**ASSIGNMENT:** In the entries, find all lines that hold the word "value" and copy them.

Plain-text document sources
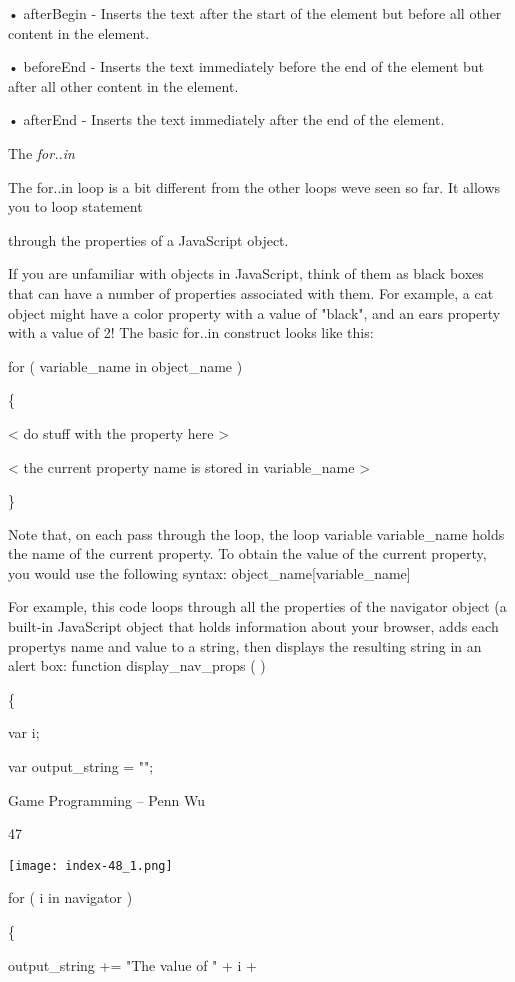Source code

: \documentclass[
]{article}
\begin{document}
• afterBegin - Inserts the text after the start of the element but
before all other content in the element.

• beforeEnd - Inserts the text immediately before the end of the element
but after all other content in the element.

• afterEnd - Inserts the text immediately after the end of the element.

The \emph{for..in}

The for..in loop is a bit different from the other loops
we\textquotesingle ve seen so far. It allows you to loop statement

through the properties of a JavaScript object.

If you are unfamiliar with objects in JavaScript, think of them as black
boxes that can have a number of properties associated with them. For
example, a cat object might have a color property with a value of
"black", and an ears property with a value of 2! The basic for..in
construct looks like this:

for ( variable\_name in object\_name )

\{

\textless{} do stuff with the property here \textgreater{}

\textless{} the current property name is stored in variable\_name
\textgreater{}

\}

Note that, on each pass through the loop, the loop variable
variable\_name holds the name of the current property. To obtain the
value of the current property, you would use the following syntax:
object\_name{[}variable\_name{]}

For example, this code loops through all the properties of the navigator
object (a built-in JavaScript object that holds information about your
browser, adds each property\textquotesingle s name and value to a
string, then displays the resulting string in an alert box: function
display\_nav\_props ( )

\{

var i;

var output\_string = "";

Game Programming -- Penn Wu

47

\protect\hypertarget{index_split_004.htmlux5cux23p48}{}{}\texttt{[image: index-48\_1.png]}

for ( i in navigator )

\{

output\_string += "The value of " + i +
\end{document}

--

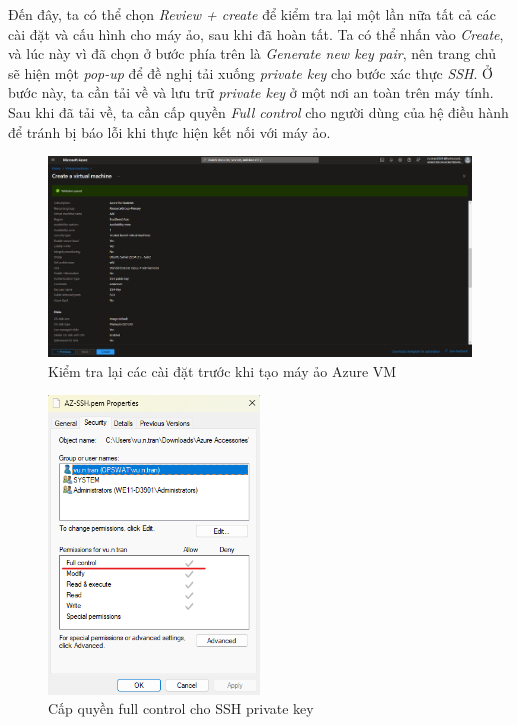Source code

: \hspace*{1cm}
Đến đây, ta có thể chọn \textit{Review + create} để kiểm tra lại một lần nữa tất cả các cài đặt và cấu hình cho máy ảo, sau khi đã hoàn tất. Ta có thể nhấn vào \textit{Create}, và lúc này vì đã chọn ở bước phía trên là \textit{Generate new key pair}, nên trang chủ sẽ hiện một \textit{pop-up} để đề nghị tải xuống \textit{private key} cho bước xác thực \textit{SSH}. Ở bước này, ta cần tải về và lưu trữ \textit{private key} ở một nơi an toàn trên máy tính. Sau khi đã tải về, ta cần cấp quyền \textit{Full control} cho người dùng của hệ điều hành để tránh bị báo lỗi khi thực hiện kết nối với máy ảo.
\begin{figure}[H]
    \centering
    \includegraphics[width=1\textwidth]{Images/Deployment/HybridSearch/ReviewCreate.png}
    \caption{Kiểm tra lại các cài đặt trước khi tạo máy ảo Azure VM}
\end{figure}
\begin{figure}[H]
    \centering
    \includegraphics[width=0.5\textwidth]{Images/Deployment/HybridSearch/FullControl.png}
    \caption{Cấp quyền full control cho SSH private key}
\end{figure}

**ANSWER AREA:**
example, a cat object might have a color property with a value of
"black", and an ears property with a value of 2! The basic for..in
value of the current property, you would use the following syntax:
browser, adds each property\textquotesingle s name and value to a
output\_string += "The value of " + i +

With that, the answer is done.